Wausau West drama produces ‘Big Fish’ for live streaming
WAUSAU, Wis. (WSAW) - Wausau West High School is defying the odds and producing theater, even with the COVID-19 restrictions. This weekend they will livestream three performances of the musical Big Fish.
“Kids need to be a part of something. They can’t sit in front of a screen all day and answer questions from the teacher. They need something that’s bigger than themselves that they can work hard on, and learn responsibility, and learn accountability, and learn all those things that you get when you’re in a big project, and things like sports and theater is perfect for that,” said Drama Advisor and Artistic Director Cindi Strobel.
They have already done one show this year, and learned how to perform while wearing masks. The masks are specially made of a clear plastic so their expressions can still be seen. The last show was not a musical, so this is their first experience singing in the masks.
“I have to belt a lot, so that’s really hard to do with a mask to have good breath control with that, so personally it’s a lot more difficult, but it’s not impossible,” said Maddie Welch, who is playing the Witch.
They’ve also had to modify some of the interactions between characters. A number of kisses have been changed to hugs, or a touch of the hand.
“There’s just some personal things that you do that we’re not doing. We’re just blocking it a little bit differently,” Strobel said.
The cast agrees that what is more important is the intent behind the action rather than the action itself.

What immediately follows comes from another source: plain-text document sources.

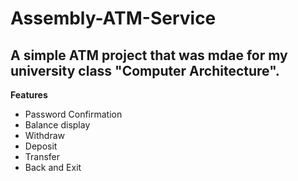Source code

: # Assembly-ATM-Service

## A simple ATM project that was mdae for my university class "Computer Architecture".

**Features**

- Password Confirmation
- Balance display
- Withdraw
- Deposit
- Transfer
- Back and Exit

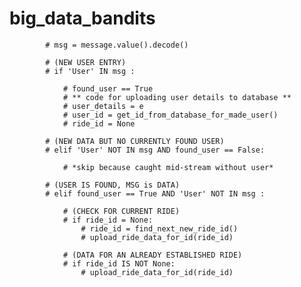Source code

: # big_data_bandits

            # msg = message.value().decode()

            # (NEW USER ENTRY)
            # if 'User' IN msg :

                # found_user == True
                # ** code for uploading user details to database **
                # user_details = e
                # user_id = get_id_from_database_for_made_user()
                # ride_id = None

            # (NEW DATA BUT NO CURRENTLY FOUND USER)
            # elif 'User' NOT IN msg AND found_user == False:

                # *skip because caught mid-stream without user*

            # (USER IS FOUND, MSG is DATA)
            # elif found_user == True AND 'User' NOT IN msg :

                # (CHECK FOR CURRENT RIDE)
                # if ride_id = None:
                    # ride_id = find_next_new_ride_id()
                    # upload_ride_data_for_id(ride_id)

                # (DATA FOR AN ALREADY ESTABLISHED RIDE)
                # if ride_id IS NOT None:
                    # upload_ride_data_for_id(ride_id)

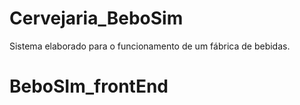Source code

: # Cervejaria_BeboSim
Sistema elaborado para o funcionamento de um fábrica de bebidas.
# BeboSIm_frontEnd
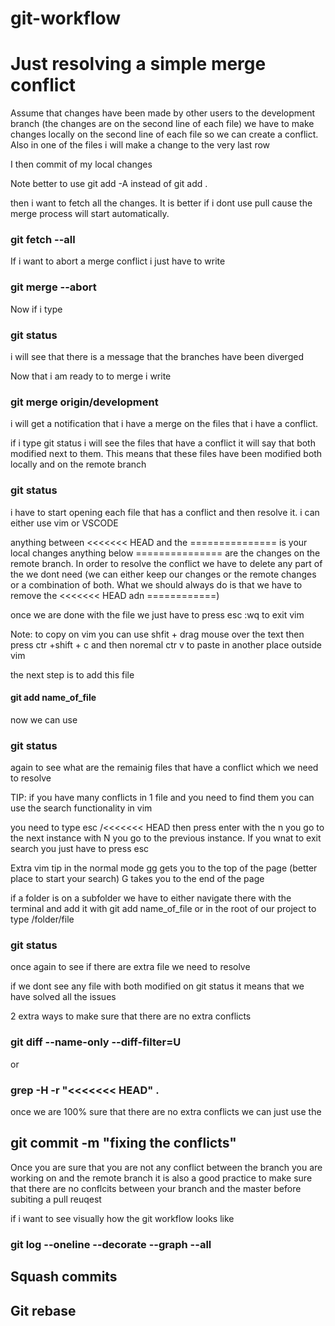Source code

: # git-workflow

# Just resolving a simple merge conflict

Assume that changes have been made by other users to the development branch (the changes are on the second line of each file) we have to make changes locally on the second line of each file so we can create a conflict. Also in one of the files i will make a change to the very last row

I then commit of my local changes

Note better to use git add -A instead of git add .

then i want to fetch all the changes. It is better if i dont use pull cause the merge process will start automatically.

### git fetch --all

If i want to abort a merge conflict i just have to write

### git merge --abort

Now if i type

### git status

i will see that there is a message that the branches have been diverged

Now that i am ready to to merge i write

### git merge origin/development

i will get a notification that i have a merge on the files that i have a conflict.

if i type git status i will see the files that have a conflict it will say that both modified next to them. This means that these files have been modified both locally and on the remote branch

### git status

i have to start opening each file that has a conflict and then resolve it. i can either use vim or VSCODE

anything between <<<<<<< HEAD and the =============== is your local changes anything below =============== are the changes on the remote branch. In order to resolve the conflict we have to delete any part of the we dont need (we can either keep our changes or the remote changes or a combination of both. What we should always do is that we have to remove the <<<<<<< HEAD adn ============)

once we are done with the file we just have to press esc :wq to exit vim

Note: to copy on vim you can use shfit + drag mouse over the text then press ctr +shift + c and then noremal ctr v to paste in another place outside vim

the next step is to add this file

#### git add name_of_file

now we can use

### git status

again to see what are the remainig files that have a conflict which we need to resolve

TIP: if you have many conflicts in 1 file and you need to find them you can use the search functionality in vim

you need to type esc /<<<<<<< HEAD then press enter
with the n you go to the next instance with N you go to the previous instance. If you wnat to exit search you just have to press esc

Extra vim tip in the normal mode gg gets you to the top of the page (better place to start your search) G takes you to the end of the page

if a folder is on a subfolder we have to either navigate there with the terminal and add it with git add name_of_file or in the root of our project to type /folder/file

### git status

once again to see if there are extra file we need to resolve

if we dont see any file with both modified on git status it means that we have solved all the issues

2 extra ways to make sure that there are no extra conflicts

### git diff --name-only --diff-filter=U

or

### grep -H -r "<<<<<<< HEAD" .

once we are 100% sure that there are no extra conflicts we can just use the

## git commit -m "fixing the conflicts"

Once you are sure that you are not any conflict between the branch you are working on and the remote branch it is also a good practice to make sure that there are no conflcits between your branch and the master before subiting a pull reuqest

if i want to see visually how the git workflow looks like

### git log --oneline --decorate --graph --all

## Squash commits

## Git rebase
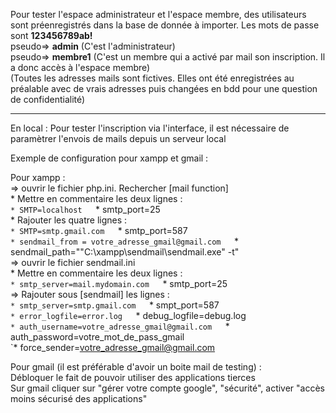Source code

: Pour tester l'espace administrateur et l'espace membre, des utilisateurs sont préenregistrés dans la base de donnée à importer. Les mots de passe sont __123456789ab!__  
  	pseudo=> __admin__     (C'est l'administrateur)  
	pseudo=> __membre1__   (C'est un membre qui a activé par mail son inscription. Il a donc accès à l'espace membre)   
(Toutes les adresses mails sont fictives. Elles ont été enregistrées au préalable avec de vrais adresses puis changées en bdd pour une question de confidentialité)  
  
-----  
  
En local : Pour tester l'inscription via l'interface, il est nécessaire de paramètrer l'envois de mails depuis un serveur local  
  
Exemple de configuration pour xampp et gmail :   
  
Pour xampp :  
	=> ouvrir le fichier php.ini. Rechercher [mail function]   
  		* Mettre en commentaire les deux lignes :  
			`* SMTP=localhost  
			`* smtp_port=25  
  		* Rajouter les quatre lignes :   
			`* SMTP=smtp.gmail.com  
			`* smtp_port=587  
			`* sendmail_from = votre_adresse_gmail@gmail.com  
			`* sendmail_path="\"C:\xampp\sendmail\sendmail.exe" -t"  
	=> ouvrir le fichier sendmail.ini  
  		* Mettre en commentaire les deux lignes :  
			`* smtp_server=mail.mydomain.com  
			`* smtp_port=25  
	=> Rajouter sous [sendmail] les lignes :  
    		`* smtp_server=smtp.gmail.com  
		`* smpt_port=587  
		`* error_logfile=error.log  
		`* debug_logfile=debug.log  
		`* auth_username=votre_adresse_gmail@gmail.com  
		`* auth_password=votre_mot_de_pass_gmail  
		`* force_sender=votre_adresse_gmail@gmail.com  
      
Pour gmail (il est préférable d'avoir un boite mail de testing) :  
	Débloquer le fait de pouvoir utiliser des applications tierces   
	Sur gmail cliquer sur "gérer votre compte google", "sécurité", activer "accès moins sécurisé des applications"  

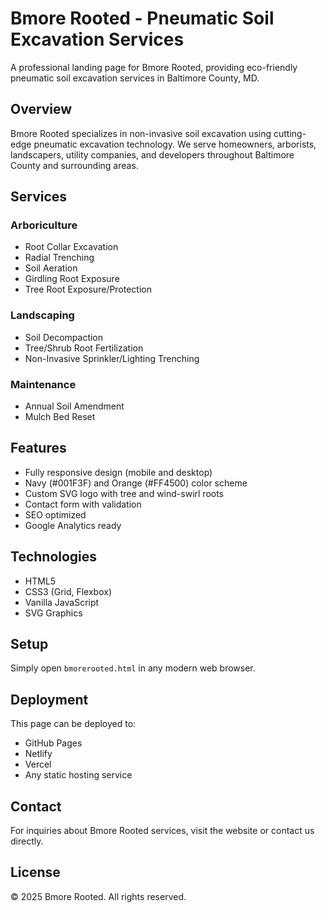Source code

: # Bmore Rooted - Pneumatic Soil Excavation Services

A professional landing page for Bmore Rooted, providing eco-friendly pneumatic soil excavation services in Baltimore County, MD.

## Overview

Bmore Rooted specializes in non-invasive soil excavation using cutting-edge pneumatic excavation technology. We serve homeowners, arborists, landscapers, utility companies, and developers throughout Baltimore County and surrounding areas.

## Services

### Arboriculture
- Root Collar Excavation
- Radial Trenching
- Soil Aeration
- Girdling Root Exposure
- Tree Root Exposure/Protection

### Landscaping
- Soil Decompaction
- Tree/Shrub Root Fertilization
- Non-Invasive Sprinkler/Lighting Trenching

### Maintenance
- Annual Soil Amendment
- Mulch Bed Reset

## Features

- Fully responsive design (mobile and desktop)
- Navy (#001F3F) and Orange (#FF4500) color scheme
- Custom SVG logo with tree and wind-swirl roots
- Contact form with validation
- SEO optimized
- Google Analytics ready

## Technologies

- HTML5
- CSS3 (Grid, Flexbox)
- Vanilla JavaScript
- SVG Graphics

## Setup

Simply open `bmorerooted.html` in any modern web browser.

## Deployment

This page can be deployed to:
- GitHub Pages
- Netlify
- Vercel
- Any static hosting service

## Contact

For inquiries about Bmore Rooted services, visit the website or contact us directly.

## License

© 2025 Bmore Rooted. All rights reserved.

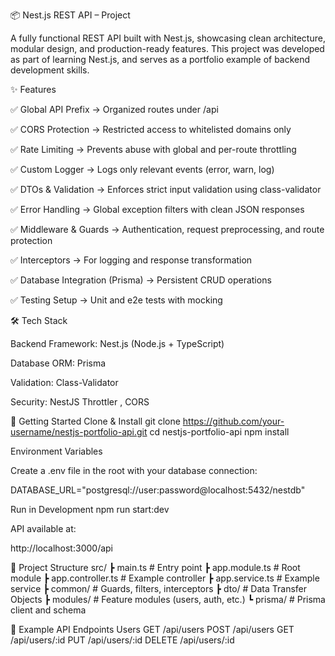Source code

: 📦 Nest.js REST API – Project

A fully functional REST API built with Nest.js, showcasing clean architecture, modular design, and production-ready features.
This project was developed as part of learning Nest.js, and serves as a portfolio example of backend development skills.

✨ Features

✅ Global API Prefix → Organized routes under /api

✅ CORS Protection → Restricted access to whitelisted domains only

✅ Rate Limiting → Prevents abuse with global and per-route throttling

✅ Custom Logger → Logs only relevant events (error, warn, log)

✅ DTOs & Validation → Enforces strict input validation using class-validator

✅ Error Handling → Global exception filters with clean JSON responses

✅ Middleware & Guards → Authentication, request preprocessing, and route protection

✅ Interceptors → For logging and response transformation

✅ Database Integration (Prisma) → Persistent CRUD operations

✅ Testing Setup → Unit and e2e tests with mocking

🛠 Tech Stack

Backend Framework: Nest.js
(Node.js + TypeScript)

Database ORM: Prisma

Validation: Class-Validator

Security: NestJS Throttler
, CORS

🚀 Getting Started
Clone & Install
git clone https://github.com/your-username/nestjs-portfolio-api.git
cd nestjs-portfolio-api
npm install

Environment Variables

Create a .env file in the root with your database connection:

DATABASE_URL="postgresql://user:password@localhost:5432/nestdb"

Run in Development
npm run start:dev

API available at:

http://localhost:3000/api

📂 Project Structure
src/
┣ main.ts # Entry point
┣ app.module.ts # Root module
┣ app.controller.ts # Example controller
┣ app.service.ts # Example service
┣ common/ # Guards, filters, interceptors
┣ dto/ # Data Transfer Objects
┣ modules/ # Feature modules (users, auth, etc.)
┗ prisma/ # Prisma client and schema

📡 Example API Endpoints
Users
GET /api/users
POST /api/users
GET /api/users/:id
PUT /api/users/:id
DELETE /api/users/:id

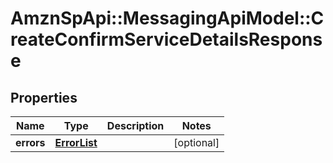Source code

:# AmznSpApi::MessagingApiModel::CreateConfirmServiceDetailsResponse

## Properties
Name | Type | Description | Notes
------------ | ------------- | ------------- | -------------
**errors** | [**ErrorList**](ErrorList.md) |  | [optional] 

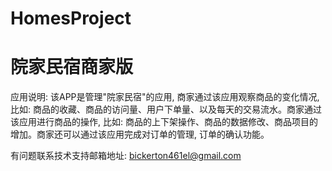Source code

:# HomesProject
# 院家民宿商家版

应用说明: 该APP是管理"院家民宿"的应用, 商家通过该应用观察商品的变化情况, 比如: 商品的收藏、商品的访问量、用户下单量、以及每天的交易流水。商家通过该应用进行商品的操作, 比如: 商品的上下架操作、商品的数据修改、商品项目的增加。商家还可以通过该应用完成对订单的管理, 订单的确认功能。

有问题联系技术支持邮箱地址: bickerton461el@gmail.com
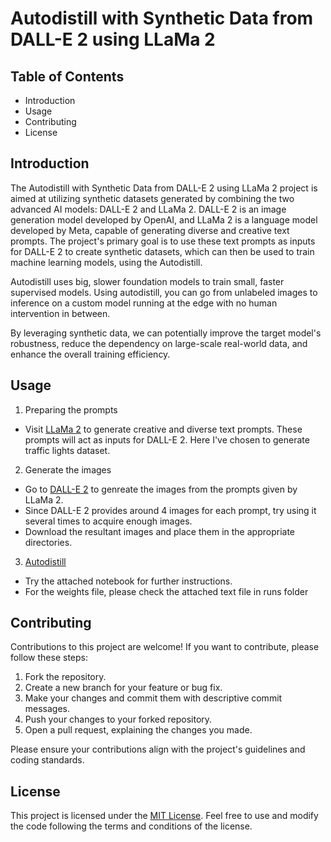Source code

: # Autodistill with Synthetic Data from DALL-E 2 using LLaMa 2

## Table of Contents

- Introduction
- Usage
- Contributing
- License

## Introduction

The Autodistill with Synthetic Data from DALL-E 2 using LLaMa 2 project is aimed at utilizing synthetic datasets generated by combining the two advanced AI models: DALL-E 2 and LLaMa 2. DALL-E 2 is an image generation model developed by OpenAI, and LLaMa 2 is a language model developed by Meta, capable of generating diverse and creative text prompts. The project's primary goal is to use these text prompts as inputs for DALL-E 2 to create synthetic datasets, which can then be used to train machine learning models, using the Autodistill.

Autodistill uses big, slower foundation models to train small, faster supervised models. Using autodistill, you can go from unlabeled images to inference on a custom model running at the edge with no human intervention in between.

By leveraging synthetic data, we can potentially improve the target model's robustness, reduce the dependency on large-scale real-world data, and enhance the overall training efficiency.

## Usage

1. Preparing the prompts

- Visit [LLaMa 2](https://huggingface.co/spaces/ysharma/Explore_llamav2_with_TGI) to generate creative and diverse text prompts. These prompts will act as inputs for DALL-E 2. Here I've chosen to generate traffic lights dataset.

2. Generate the images

- Go to [DALL-E 2](https://labs.openai.com/) to genreate the images from the prompts given by LLaMa 2.
- Since DALL-E 2 provides around 4 images for each prompt, try using it several times to acquire enough images.
- Download the resultant images and place them in the appropriate directories.

3. [Autodistill](https://github.com/autodistill/autodistill)

- Try the attached notebook for further instructions.
- For the weights file, please check the attached text file in runs folder

## Contributing

Contributions to this project are welcome! If you want to contribute, please follow these steps:

1. Fork the repository.
2. Create a new branch for your feature or bug fix.
3. Make your changes and commit them with descriptive commit messages.
4. Push your changes to your forked repository.
5. Open a pull request, explaining the changes you made.

Please ensure your contributions align with the project's guidelines and coding standards.

## License

This project is licensed under the [MIT License](LICENSE). Feel free to use and modify the code following the terms and conditions of the license.
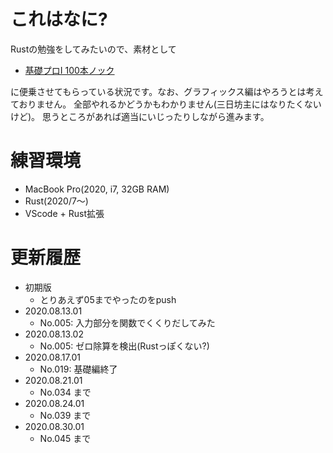 # これはなに?

Rustの勉強をしてみたいので、素材として

- [基礎プロI 100本ノック](http://www.cc.kyoto-su.ac.jp/~mmina/bp1/hundredKnocks.html)

に便乗させてもらっている状況です。なお、グラフィックス編はやろうとは考えておりません。
全部やれるかどうかもわかりません(三日坊主にはなりたくないけど)。
思うところがあれば適当にいじったりしながら進みます。

# 練習環境

- MacBook Pro(2020, i7, 32GB RAM)
- Rust(2020/7〜)
- VScode + Rust拡張

# 更新履歴

- 初期版
  - とりあえず05までやったのをpush
- 2020.08.13.01
  - No.005: 入力部分を関数でくくりだしてみた
- 2020.08.13.02
  - No.005: ゼロ除算を検出(Rustっぽくない?)
- 2020.08.17.01
  - No.019: 基礎編終了
- 2020.08.21.01
  - No.034 まで
- 2020.08.24.01
  - No.039 まで
- 2020.08.30.01
  - No.045 まで
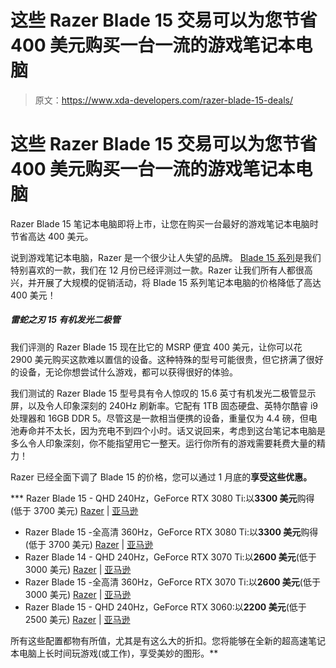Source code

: # 这些 Razer Blade 15 交易可以为您节省 400 美元购买一台一流的游戏笔记本电脑

> 原文：<https://www.xda-developers.com/razer-blade-15-deals/>

# 这些 Razer Blade 15 交易可以为您节省 400 美元购买一台一流的游戏笔记本电脑

Razer Blade 15 笔记本电脑即将上市，让您在购买一台最好的游戏笔记本电脑时节省高达 400 美元。

说到游戏笔记本电脑，Razer 是一个很少让人失望的品牌。 [Blade 15 系列](https://www.xda-developers.com/razer-blade-15-2022-oled-review/)是我们特别喜欢的一款，我们在 12 月份已经评测过一款。Razer 让我们所有人都很高兴，并开展了大规模的促销活动，将 Blade 15 系列笔记本电脑的价格降低了高达 400 美元！

##### 雷蛇之刃 15 有机发光二极管

我们评测的 Razer Blade 15 现在比它的 MSRP 便宜 400 美元，让你可以花 2900 美元购买这款难以置信的设备。这种特殊的型号可能很贵，但它挤满了很好的设备，无论你想尝试什么游戏，都可以获得很好的体验。

我们测试的 Razer Blade 15 型号具有令人惊叹的 15.6 英寸有机发光二极管显示屏，以及令人印象深刻的 240Hz 刷新率。它配有 1TB 固态硬盘、英特尔酷睿 i9 处理器和 16GB DDR 5。尽管这是一款相当便携的设备，重量仅为 4.4 磅，但电池寿命并不太长，因为充电不到四个小时。话又说回来，考虑到这台笔记本电脑是多么令人印象深刻，你不能指望用它一整天。运行你所有的游戏需要耗费大量的精力！

Razer 已经全面下调了 Blade 15 的价格，您可以通过 1 月底的**享受这些优惠。**

 ***   Razer Blade 15 - QHD 240Hz，GeForce RTX 3080 Ti:以**3300 美元**购得(低于 3700 美元) [Razer](https://razer.a9yw.net/c/2233363/642901/10229?subId1=UUxdaUeUpU1001559&subId2=exda&u=https%3A%2F%2Fwww.razer.com%2Fgaming-laptops%2FRazer-Blade-15%2FRZ09-0421PED3-R3U1) | [亚马逊](https://www.amazon.com/Razer-Blade-Gaming-Laptop-Thunderbolt/dp/B09RC6Y65Q/?tag=xda-67fltmt-20&ascsubtag=UUxdaUeUpU1001559&asc_refurl=https%3A%2F%2Fwww.xda-developers.com%2Frazer-blade-15-deals%2F&asc_campaign=Commerce)
*   Razer Blade 15 -全高清 360Hz，GeForce RTX 3080 Ti:以**3300 美元**购得(低于 3700 美元) [Razer](https://razer.a9yw.net/c/2233363/642901/10229?subId1=UUxdaUeUpU1001559&subId2=exda&u=https%3A%2F%2Fwww.razer.com%2Fgaming-laptops%2FRazer-Blade-15%2FRZ09-0421PEC3-R3U1) | [亚马逊](https://www.amazon.com/Razer-Blade-Gaming-Laptop-Thunderbolt/dp/B09RC6WB5S/?tag=xda-67fltmt-20&ascsubtag=UUxdaUeUpU1001559&asc_refurl=https%3A%2F%2Fwww.xda-developers.com%2Frazer-blade-15-deals%2F&asc_campaign=Commerce)
*   Razer Blade 14 - QHD 240Hz，GeForce RTX 3070 Ti:以**2600 美元**(低于 3000 美元) [Razer](https://razer.a9yw.net/c/2233363/642901/10229?subId1=UUxdaUeUpU1001559&subId2=exda&u=https%3A%2F%2Fwww.razer.com%2Fgaming-laptops%2FRazer-Blade-15%2FRZ09-0421NED3-R3U1) | [亚马逊](https://www.amazon.com/Razer-Blade-Gaming-Laptop-Thunderbolt/dp/B09RBJC8Y9/?tag=xda-67fltmt-20&ascsubtag=UUxdaUeUpU1001559&asc_refurl=https%3A%2F%2Fwww.xda-developers.com%2Frazer-blade-15-deals%2F&asc_campaign=Commerce)
*   Razer Blade 15 -全高清 360Hz，GeForce RTX 3070 Ti:以**2600 美元**(低于 3000 美元) [Razer](https://razer.a9yw.net/c/2233363/642901/10229?subId1=UUxdaUeUpU1001559&subId2=exda&u=https%3A%2F%2Fwww.razer.com%2Fgaming-laptops%2FRazer-Blade-15%2FRZ09-0421NEC3-R3U1) | [亚马逊](https://www.amazon.com/Razer-Blade-Gaming-Laptop-Thunderbolt/dp/B09RC3V656/?tag=xda-67fltmt-20&ascsubtag=UUxdaUeUpU1001559&asc_refurl=https%3A%2F%2Fwww.xda-developers.com%2Frazer-blade-15-deals%2F&asc_campaign=Commerce)
*   Razer Blade 15 - QHD 240Hz，GeForce RTX 3060:以**2200 美元**(低于 2500 美元) [Razer](https://razer.a9yw.net/c/2233363/642901/10229?subId1=UUxdaUeUpU1001559&subId2=exda&u=https%3A%2F%2Fwww.razer.com%2Fgaming-laptops%2FRazer-Blade-15%2FRZ09-0421EED3-R3U1) | [亚马逊](https://www.amazon.com/Razer-Blade-Gaming-Laptop-Thunderbolt/dp/B09RC2J461/?tag=xda-67fltmt-20&ascsubtag=UUxdaUeUpU1001559&asc_refurl=https%3A%2F%2Fwww.xda-developers.com%2Frazer-blade-15-deals%2F&asc_campaign=Commerce)

所有这些配置都物有所值，尤其是有这么大的折扣。您将能够在全新的超高速笔记本电脑上长时间玩游戏(或工作)，享受美妙的图形。**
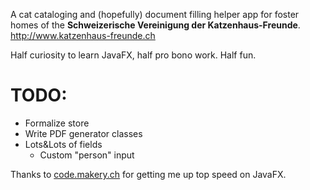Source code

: A cat cataloging and (hopefully) document filling helper app for foster homes of the **Schweizerische Vereinigung der Katzenhaus-Freunde**.
http://www.katzenhaus-freunde.ch

Half curiosity to learn JavaFX, half pro bono work. Half fun.

# TODO:
* Formalize store
* Write PDF generator classes
* Lots&Lots of fields
  * Custom "person" input
  
 Thanks to [code.makery.ch](https://code.makery.ch/library/javafx-tutorial/) for getting me up top speed on JavaFX.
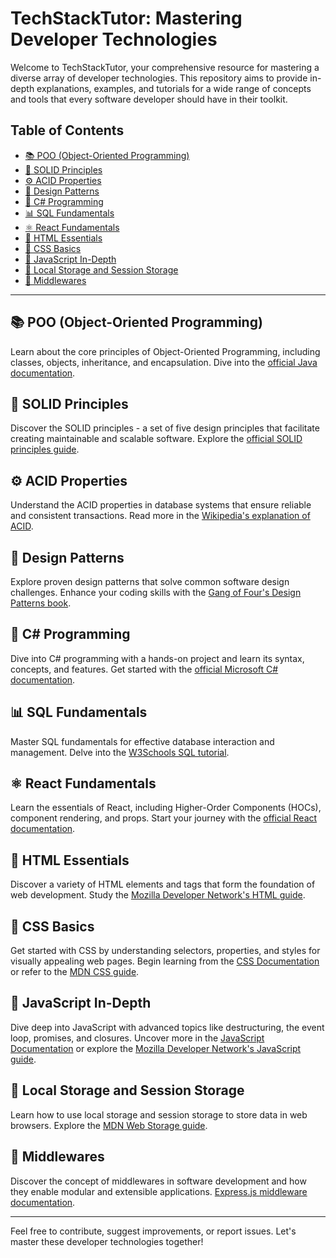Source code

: # TechStackTutor: Mastering Developer Technologies

Welcome to TechStackTutor, your comprehensive resource for mastering a diverse array of developer technologies. This repository aims to provide in-depth explanations, examples, and tutorials for a wide range of concepts and tools that every software developer should have in their toolkit.

## Table of Contents

- [📚 POO (Object-Oriented Programming)](#poo)
- [🔗 SOLID Principles](#solid)
- [⚙️ ACID Properties](#acid)
- [🎨 Design Patterns](#design-patterns)
- [🔷 C# Programming](#c-sharp)
- [📊 SQL Fundamentals](#sql)
- [⚛️ React Fundamentals](#react)
- [🔧 HTML Essentials](#html)
- [🎨 CSS Basics](#css)
- [🚀 JavaScript In-Depth](#javascript)
- [💾 Local Storage and Session Storage](#storage)
- [🔌 Middlewares](#middlewares)

---

## 📚 POO (Object-Oriented Programming)
Learn about the core principles of Object-Oriented Programming, including classes, objects, inheritance, and encapsulation. Dive into the [official Java documentation](https://docs.oracle.com/javase/tutorial/java/concepts/index.html).

## 🔗 SOLID Principles
Discover the SOLID principles - a set of five design principles that facilitate creating maintainable and scalable software. Explore the [official SOLID principles guide](https://solidprinciples.com/).

## ⚙️ ACID Properties
Understand the ACID properties in database systems that ensure reliable and consistent transactions. Read more in the [Wikipedia's explanation of ACID](https://en.wikipedia.org/wiki/ACID).

## 🎨 Design Patterns
Explore proven design patterns that solve common software design challenges. Enhance your coding skills with the [Gang of Four's Design Patterns book](https://www.oreilly.com/library/view/design-patterns-elements/9780201633610/).

## 🔷 C# Programming
Dive into C# programming with a hands-on project and learn its syntax, concepts, and features. Get started with the [official Microsoft C# documentation](https://docs.microsoft.com/en-us/dotnet/csharp/).

## 📊 SQL Fundamentals
Master SQL fundamentals for effective database interaction and management. Delve into the [W3Schools SQL tutorial](https://www.w3schools.com/sql/).

## ⚛️ React Fundamentals
Learn the essentials of React, including Higher-Order Components (HOCs), component rendering, and props. Start your journey with the [official React documentation](https://reactjs.org/docs/getting-started.html).

## 🔧 HTML Essentials
Discover a variety of HTML elements and tags that form the foundation of web development. Study the [Mozilla Developer Network's HTML guide](https://developer.mozilla.org/en-US/docs/Web/HTML).

## 🎨 CSS Basics
Get started with CSS by understanding selectors, properties, and styles for visually appealing web pages. Begin learning from the [CSS Documentation](/docs/css.md) or refer to the [MDN CSS guide](https://developer.mozilla.org/en-US/docs/Web/CSS).

## 🚀 JavaScript In-Depth
Dive deep into JavaScript with advanced topics like destructuring, the event loop, promises, and closures. Uncover more in the [JavaScript Documentation](/docs/javascript.md) or explore the [Mozilla Developer Network's JavaScript guide](https://developer.mozilla.org/en-US/docs/Web/JavaScript).

## 💾 Local Storage and Session Storage
Learn how to use local storage and session storage to store data in web browsers. Explore the [MDN Web Storage guide](https://developer.mozilla.org/en-US/docs/Web/API/Web_Storage_API).

## 🔌 Middlewares
Discover the concept of middlewares in software development and how they enable modular and extensible applications. [Express.js middleware documentation](https://expressjs.com/en/guide/using-middleware.html).

---

Feel free to contribute, suggest improvements, or report issues. Let's master these developer technologies together!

They said a good actor will commit to the emotion of the moment.
“Like a high-five, if you do it well, can be a lot more emotional than a kiss,” said Ben Trueblood, who plays Edward Bloom.
They say it’s been a lot of hard work, but it is paying off.
“It’s just such a beautiful story and I love the music, I love choreography, all that stuff. But this one I think is special,” Strobel said.
Rayna Warrick, who plays the Mayor, agrees. “I think it’s important for people to just be able to see people together doing something like this and add just a little bit of normality, even if it’s from your own living room.”
Unlike the fall show, all three performances this weekend will be streamed live in real time. In addition, each of the 30 cast members gets five tickets per performance that can go to family or friends so that they have an audience and can have human reaction to the performance.